[Available data]

"""

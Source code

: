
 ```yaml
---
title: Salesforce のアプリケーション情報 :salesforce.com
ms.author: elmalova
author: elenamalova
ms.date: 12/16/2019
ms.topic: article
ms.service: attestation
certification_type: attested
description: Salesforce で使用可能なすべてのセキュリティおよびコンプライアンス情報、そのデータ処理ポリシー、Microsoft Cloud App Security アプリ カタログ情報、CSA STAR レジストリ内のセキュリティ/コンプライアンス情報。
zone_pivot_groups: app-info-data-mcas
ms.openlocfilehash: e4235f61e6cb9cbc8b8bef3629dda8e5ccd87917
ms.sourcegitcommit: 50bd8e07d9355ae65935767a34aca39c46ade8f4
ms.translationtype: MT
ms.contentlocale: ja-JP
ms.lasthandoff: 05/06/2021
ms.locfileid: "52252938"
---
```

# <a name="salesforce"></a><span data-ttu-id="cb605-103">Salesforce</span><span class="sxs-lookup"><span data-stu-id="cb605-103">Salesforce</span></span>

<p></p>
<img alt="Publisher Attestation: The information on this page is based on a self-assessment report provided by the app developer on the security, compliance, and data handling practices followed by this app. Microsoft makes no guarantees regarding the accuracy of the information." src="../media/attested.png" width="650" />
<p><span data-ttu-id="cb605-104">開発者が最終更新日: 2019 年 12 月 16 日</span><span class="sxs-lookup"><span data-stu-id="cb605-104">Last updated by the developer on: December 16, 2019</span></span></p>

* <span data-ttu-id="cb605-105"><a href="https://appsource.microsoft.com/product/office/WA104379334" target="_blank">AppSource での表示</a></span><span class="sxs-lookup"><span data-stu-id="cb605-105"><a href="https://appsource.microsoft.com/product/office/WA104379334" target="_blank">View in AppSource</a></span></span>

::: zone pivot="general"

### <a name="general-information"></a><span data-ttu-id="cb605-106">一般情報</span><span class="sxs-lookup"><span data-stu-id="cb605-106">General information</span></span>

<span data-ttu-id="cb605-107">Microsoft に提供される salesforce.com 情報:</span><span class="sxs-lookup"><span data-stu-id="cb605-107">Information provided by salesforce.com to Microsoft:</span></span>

"""

What you write must be identical to the material above.

[Exercise answer]
Source code

:
 ```yaml
---
title: Salesforce のアプリケーション情報 :salesforce.com
ms.author: elmalova
author: elenamalova
ms.date: 12/16/2019
ms.topic: article
ms.service: attestation
certification_type: attested
description: Salesforce で使用可能なすべてのセキュリティおよびコンプライアンス情報、そのデータ処理ポリシー、Microsoft Cloud App Security アプリ カタログ情報、CSA STAR レジストリ内のセキュリティ/コンプライアンス情報。
zone_pivot_groups: app-info-data-mcas
ms.openlocfilehash: e4235f61e6cb9cbc8b8bef3629dda8e5ccd87917
ms.sourcegitcommit: 50bd8e07d9355ae65935767a34aca39c46ade8f4
ms.translationtype: MT
ms.contentlocale: ja-JP
ms.lasthandoff: 05/06/2021
ms.locfileid: "52252938"
---
```

# <a name="salesforce"></a><span data-ttu-id="cb605-103">Salesforce</span><span class="sxs-lookup"><span data-stu-id="cb605-103">Salesforce</span></span>

<p></p>
<img alt="Publisher Attestation: The information on this page is based on a self-assessment report provided by the app developer on the security, compliance, and data handling practices followed by this app. Microsoft makes no guarantees regarding the accuracy of the information." src="../media/attested.png" width="650" />
<p><span data-ttu-id="cb605-104">開発者が最終更新日: 2019 年 12 月 16 日</span><span class="sxs-lookup"><span data-stu-id="cb605-104">Last updated by the developer on: December 16, 2019</span></span></p>

* <span data-ttu-id="cb605-105"><a href="https://appsource.microsoft.com/product/office/WA104379334" target="_blank">AppSource での表示</a></span><span class="sxs-lookup"><span data-stu-id="cb605-105"><a href="https://appsource.microsoft.com/product/office/WA104379334" target="_blank">View in AppSource</a></span></span>

::: zone pivot="general"

### <a name="general-information"></a><span data-ttu-id="cb605-106">一般情報</span><span class="sxs-lookup"><span data-stu-id="cb605-106">General information</span></span>

<span data-ttu-id="cb605-107">Microsoft に提供される salesforce.com 情報:</span><span class="sxs-lookup"><span data-stu-id="cb605-107">Information provided by salesforce.com to Microsoft:</span></span>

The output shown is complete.